# how to solve this problem



## susanas (Dec 5, 2008)

I have a bf 2 years ago but live very far from each other, so we only met twice a year.Every time it is me get very very wet first and want sex so much, but feel so much pain or no feeling at all during sex.At first ,I think the reason is my body have not get used to sex after 6 month life without sex.but I still feel no feeling After 8 days continuous sex.my bf is experience with sex and love me too, I think the problem is not his,but mine.now we part and I have not sex over 2 years,As have not met any guy who love me or I am willing to make love with him.i hear that if a woman cannot make love then she cannt marry either,but i want marry .What should i do?
Forgiveme poor english!


----------



## dcrim (Oct 1, 2008)

Have you tried toys? Something to keep you in shape, as it were. 

Where did you hear that the inability to make love (intercourse) means you can't marry?? It's a very nice thing to do, but it's not technically necessary. Especially if your partner has a low libido.


----------



## susanas (Dec 5, 2008)

dcrim said:


> Have you tried toys? Something to keep you in shape, as it were.
> 
> Where did you hear that the inability to make love (intercourse) means you can't marry?? It's a very nice thing to do, but it's not technically necessary. Especially if your partner has a low libido.
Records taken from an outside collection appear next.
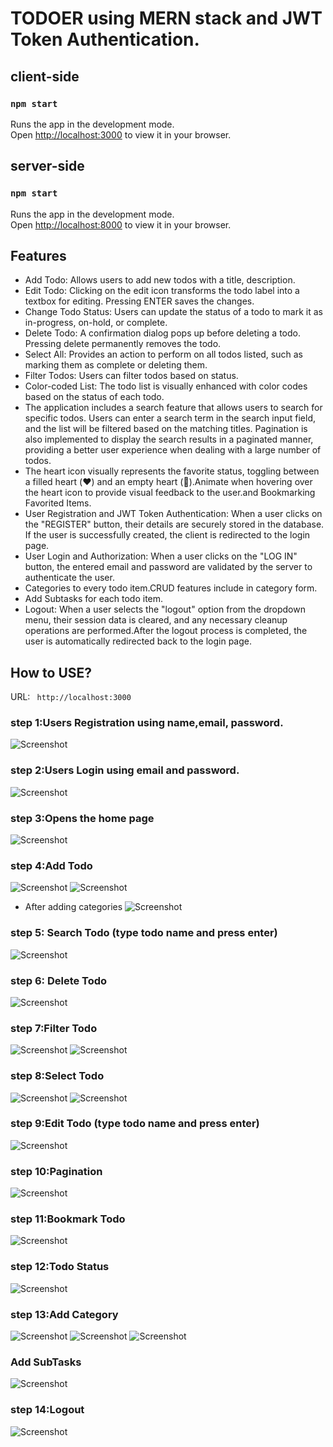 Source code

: # TODOER using MERN stack and JWT Token Authentication.

## client-side

### `npm start`

Runs the app in the development mode.\
Open [http://localhost:3000](http://localhost:3000) to view it in your browser.

## server-side

### `npm start`

Runs the app in the development mode.\
Open [http://localhost:8000](http://localhost:8000) to view it in your browser.

## Features

- Add Todo: Allows users to add new todos with a title, description.
- Edit Todo: Clicking on the edit icon transforms the todo label into a textbox for editing. Pressing ENTER saves the changes.
- Change Todo Status: Users can update the status of a todo to mark it as in-progress, on-hold, or complete.
- Delete Todo: A confirmation dialog pops up before deleting a todo. Pressing delete permanently removes the todo.
- Select All: Provides an action to perform on all todos listed, such as marking them as complete or deleting them.
- Filter Todos: Users can filter todos based on status.
- Color-coded List: The todo list is visually enhanced with color codes based on the status of each todo.
- The application includes a search feature that allows users to search for specific todos. Users can enter a search term in the search input field, and the list will be filtered based on the matching titles. Pagination is also implemented to display the search results in a paginated manner, providing a better user experience when dealing with a large number of todos.
- The heart icon visually represents the favorite status, toggling between a filled heart (❤️) and an empty heart (🖤).Animate when hovering over the heart icon to provide visual feedback to the user.and Bookmarking Favorited Items.
- User Registration and JWT Token Authentication: When a user clicks on the "REGISTER" button, their details are securely stored in the database. If the user is successfully created, the client is redirected to the login page.
- User Login and Authorization: When a user clicks on the "LOG IN" button, the entered email and password are validated by the server to authenticate the user.
- Categories to every todo item.CRUD features include in category form.
- Add Subtasks for each todo item.
- Logout: When a user selects the "logout" option from the dropdown menu, their session data is cleared, and any necessary cleanup operations are performed.After the logout process is completed, the user is automatically redirected back to the login page.

## How to USE?

URL: ` http://localhost:3000`

### step 1:Users Registration using name,email, password.

![Screenshot](./assets/Register.png)

### step 2:Users Login using email and password.

![Screenshot](./assets/login.png)

### step 3:Opens the home page

![Screenshot](./assets/home.png)

### step 4:Add Todo

![Screenshot](./assets/addtodo.png)
![Screenshot](./assets/todoAdded.png)

- After adding categories
  ![Screenshot](./assets/category.png)

### step 5: Search Todo (type todo name and press enter)

![Screenshot](./assets/searchtodo.png)

### step 6: Delete Todo

![Screenshot](./assets/delete.png)

### step 7:Filter Todo

![Screenshot](./assets/filter.png)
![Screenshot](./assets/filterS.png)

### step 8:Select Todo

![Screenshot](./assets/select.png)
![Screenshot](./assets/selectall.png)

### step 9:Edit Todo (type todo name and press enter)

![Screenshot](./assets/edit.png)

### step 10:Pagination

![Screenshot](./assets/pagination.png)

### step 11:Bookmark Todo

![Screenshot](./assets/bookmark.png)

### step 12:Todo Status

![Screenshot](./assets/status.png)

### step 13:Add Category

![Screenshot](./assets/addcategory1.png)
![Screenshot](./assets/addcategory2.png)
![Screenshot](./assets/addcategory3.png)

### Add SubTasks

![Screenshot](./assets/subtask.png)

### step 14:Logout

![Screenshot](./assets/logout.png)
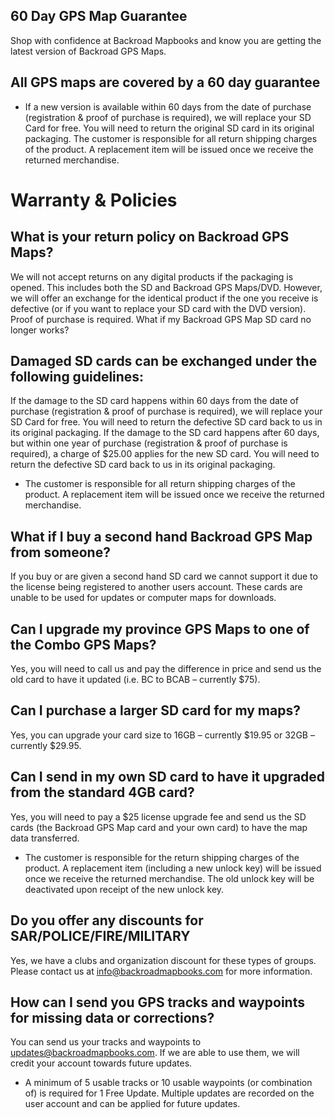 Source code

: ## 60 Day GPS Map Guarantee  

Shop with confidence at Backroad Mapbooks and know you are getting the latest version of Backroad GPS Maps.

## All GPS maps are covered by a 60 day guarantee

* If a new version is available within 60 days from the date of purchase (registration & proof of purchase is required), we will replace your SD Card for free. You will need to return the original SD card in its original packaging. The customer is responsible for all return shipping charges of the product. A replacement item will be issued once we receive the returned merchandise. 

# Warranty & Policies

## What is your return policy on Backroad GPS Maps?

We will not accept returns on any digital products if the packaging is opened. This includes both the SD and Backroad GPS Maps/DVD. However, we will offer an exchange for the identical product if the one you receive is defective (or if you want to replace your SD card with the DVD version). Proof of purchase is required.
What if my Backroad GPS Map SD card no longer works?

## Damaged SD cards can be exchanged under the following guidelines:

If the damage to the SD card happens within 60 days from the date of purchase (registration & proof of purchase is required), we will replace your SD Card for free. You will need to return the defective SD card back to us in its original packaging.
If the damage to the SD card happens after 60 days, but within one year of purchase (registration & proof of purchase is required), a charge of $25.00 applies for the new SD card. You will need to return the defective SD card back to us in its original packaging.

* The customer is responsible for all return shipping charges of the product. A replacement item will be issued once we receive the returned merchandise.

## What if I buy a second hand Backroad GPS Map from someone?

If you buy or are given a second hand SD card we cannot support it due to the license being registered to another users account. These cards are unable to be used for updates or computer maps for downloads.

## Can I upgrade my province GPS Maps to one of the Combo GPS Maps?

Yes, you will need to call us and pay the difference in price and send us the old card to have it updated (i.e. BC to BCAB – currently $75).

## Can I purchase a larger SD card for my maps?

Yes, you can upgrade your card size to 16GB – currently $19.95 or 32GB – currently $29.95.

## Can I send in my own SD card to have it upgraded from the standard 4GB card?

Yes, you will need to pay a $25 license upgrade fee and send us the SD cards (the Backroad GPS Map card and your own card) to have the map data transferred.

* The customer is responsible for the return shipping charges of the product. A replacement item (including a new unlock key) will be issued once we receive the returned merchandise. The old unlock key will be deactivated upon receipt of the new unlock key.

## Do you offer any discounts for SAR/POLICE/FIRE/MILITARY

Yes, we have a clubs and organization discount for these types of groups. Please contact us at info@backroadmapbooks.com for more information.

## How can I send you GPS tracks and waypoints for missing data or corrections?

You can send us your tracks and waypoints to updates@backroadmapbooks.com. If we are able to use them, we will credit your account towards future updates.

* A minimum of 5 usable tracks or 10 usable waypoints (or combination of) is required for 1 Free Update. Multiple updates are recorded on the user account and can be applied for future updates.
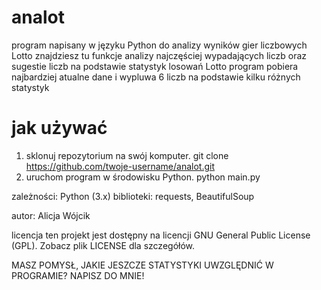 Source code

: # analot
program napisany w języku Python do analizy wyników gier liczbowych Lotto
znajdziesz tu funkcje analizy najczęściej wypadających liczb oraz sugestie liczb na podstawie statystyk losowań Lotto
program pobiera najbardziej atualne dane i wypluwa 6 liczb na podstawie kilku różnych statystyk

# jak używać
1. sklonuj repozytorium na swój komputer.
   git clone https://github.com/twoje-username/analot.git
2. uruchom program w środowisku Python.
   python main.py

zależności:
Python (3.x)
biblioteki: requests, BeautifulSoup

autor: Alicja Wójcik

licencja
ten projekt jest dostępny na licencji GNU General Public License (GPL). Zobacz plik LICENSE dla szczegółów.

MASZ POMYSŁ, JAKIE JESZCZE STATYSTYKI UWZGLĘDNIĆ W PROGRAMIE? NAPISZ DO MNIE!
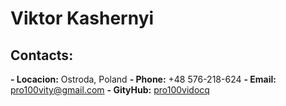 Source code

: # Viktor Kashernyi

## Contacts:
**- Locacion:** Ostroda, Poland
**- Phone:** +48 576-218-624
**- Email:** <pro100vity@gmail.com>
**- GityHub:** [pro100vidocq](https://github.com/pro100vidocq) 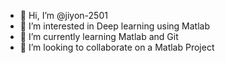 - 👋 Hi, I’m @jiyon-2501
- 👀 I’m interested in Deep learning using Matlab
- 🌱 I’m currently learning Matlab and Git
- 💞️ I’m looking to collaborate on a Matlab Project
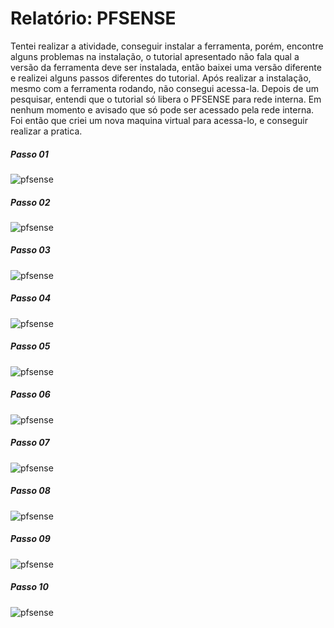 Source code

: # Relatório: PFSENSE

Tentei realizar a atividade, conseguir instalar a ferramenta, porém, encontre alguns problemas na instalação, o tutorial apresentado não fala qual a versão da ferramenta deve ser instalada, então baixei uma versão diferente e realizei alguns passos diferentes do tutorial. Após realizar a instalação, mesmo com a ferramenta rodando, não consegui acessa-la. Depois de um pesquisar, entendi que o tutorial só libera o PFSENSE para rede interna. Em nenhum momento e avisado que só pode ser acessado pela rede interna. Foi então que criei um nova maquina virtual para acessa-lo, e conseguir realizar a pratica.

##### Passo 01
<img src="img/passo01.PNG" alt="pfsense">

##### Passo 02
<img src="img/passo01.PNG" alt="pfsense">

##### Passo 03
<img src="img/passo03.PNG" alt="pfsense">

##### Passo 04
<img src="img/passo04.PNG" alt="pfsense">

##### Passo 05
<img src="img/passo05.PNG" alt=" pfsense">

##### Passo 06
<img src="img/passo06.PNG" alt=" pfsense">

##### Passo 07
<img src="img/passo07.PNG" alt=" pfsense">

##### Passo 08
<img src="img/passo08.PNG" alt=" pfsense">

##### Passo 09
<img src="img/passo09.PNG" alt=" pfsense">

##### Passo 10
<img src="img/passo10.PNG" alt=" pfsense">
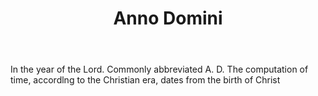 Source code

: ---
title: Anno Domini
letter: A
permalink: "/definitions/bld-anno-domini.html"
body: In the year of the Lord. Commonly abbreviated A. D. The computation of time,
  accordlng to the Christian era, dates from the birth of Christ
published_at: '2018-07-07'
source: Black's Law Dictionary 2nd Ed (1910)
layout: post
---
Thanks for your kind reply!I had tried toys before,but still feel uncomfortable.you know i am a very young woman,how could a young man marry a woman who are inability to make love?i only make love with one man before,but i do not dare to try another one,as i fear the same situation will happend.


----------



## dcrim (Oct 1, 2008)

Don't be afraid. 

The only way to overcome your fears is to date and keep on going. 

If you're afraid, you will never find someone. When you do find someone you won't be afraid. 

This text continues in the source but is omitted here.